The upcoming South West estate seeks to combat isolation by encouraging multi-generational interaction between those in the over 250-lot over-55s land lease section, and those in the 420-lot regular housing estate, through shared facilities such as a central clubhouse.
The two communities will also share a resort-style 25m heated pool, tennis courts, a cafe, gym, outdoor movie cinema, a childcare centre, event space, a picnic area, playing fields, community gardens, an orchard and animal farm.
The centrally-located over-55s section includes some seniors-only facilities, such as a pool and clubhouse, for when the older residents want a quiet retreat.
Everland chief executive Tao Bourton — who turned the first sod this month — said the model for multi-generational living followed best practice in Europe, which has long focused on combatting elder loneliness.
“The UK has appointed a Minister for Loneliness because it is recognised that loneliness is one of the biggest killers,” he said.
Mr Bourton said the estate made it easier for seniors to live and recreate alongside their own adult children and grandchildren.
While Arbour’s regular housing will sell green-title lots or house-and-land packages, the seniors section only sells pre-built homes under the land lease model, in which residents own the home but rent the land it sits on.
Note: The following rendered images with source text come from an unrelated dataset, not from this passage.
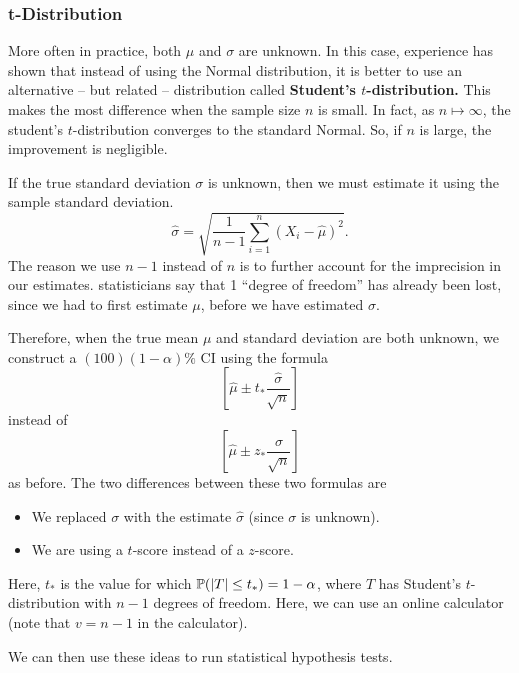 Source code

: \subsubsection{t-Distribution}
More often in practice, both $\mu$ and $\sigma$ are unknown. In this case, experience has shown that instead of using the Normal distribution, it is better to use an alternative -- but related -- distribution called \textbf{Student's $t$-distribution.} This makes the most difference when the sample size $n$ is small. In fact, as $n \mapsto \infty$, the student's $t$-distribution converges to the standard Normal. So, if $n$ is large, the improvement is negligible. 

\bigskip 

If the true standard deviation $\sigma$ is unknown, then we must estimate it using the sample standard deviation. 
\[\hat{\sigma} = \sqrt{\frac{1}{n - 1} \sum_{i = 1}^{n} (X_i - \hat{\mu})^2}.\]
The reason we use $n - 1$ instead of $n$ is to further account for the imprecision in our estimates. statisticians say that 1 ``degree of freedom'' has already been lost, since we had to first estimate $\mu$, before we have estimated $\sigma$. 

\bigskip 

Therefore, when the true mean $\mu$ and standard deviation are both unknown, we construct a $(100)(1 - \alpha)\%$ CI using the formula 
\[\left[\hat{\mu} \pm t_* \frac{\hat{\sigma}}{\sqrt{n}} \right]\]
instead of 
\[\left[\hat{\mu} \pm z_* \frac{\sigma}{\sqrt{n}}\right]\]
as before. The two differences between these two formulas are 
\begin{itemize}
    \item We replaced $\sigma$ with the estimate $\hat{\sigma}$ (since $\sigma$ is unknown).
    \item We are using a $t$-score instead of a $z$-score.
\end{itemize}
Here, $t_*$ is the value for which $\mathbb{P}(|T| \leq t_*) = 1 - \alpha$, where $T$ has Student's $t$-distribution with $n - 1$ degrees of freedom. Here, we can use an online calculator (note that $v = n - 1$ in the calculator).

\bigskip 

We can then use these ideas to run statistical hypothesis tests.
Some may qualify for a governmental rental rebate. Leases of 60 to 90 years can be resold.
While in normal markets the value of houses tends to fall as land values rise, some east-coast based seniors in land leases models have managed to onsell at a profit during the recent construction boom.
Mr Bourton said the bigger size of the estate ensured a better range of amenities for seniors.
He said the traditional deferred fee model was inherently flawed because operators only got profits until people sold. “As a deferred management fee operator, you are analysing everyone’s age and health and basically wishing the ill health of people as your profit is linked to this,” he said.
“Land lease is 100 per cent the way of the future, in my opinion,” he said. “It’s aligned with consumers, and operators get a weekly rent.”
Stockland sold its deferred fee Retirement Living business to EQT for $987 million in 2022 and has expanded its lend lease villages under the Halycon brand, including one in WA and 21 in the east.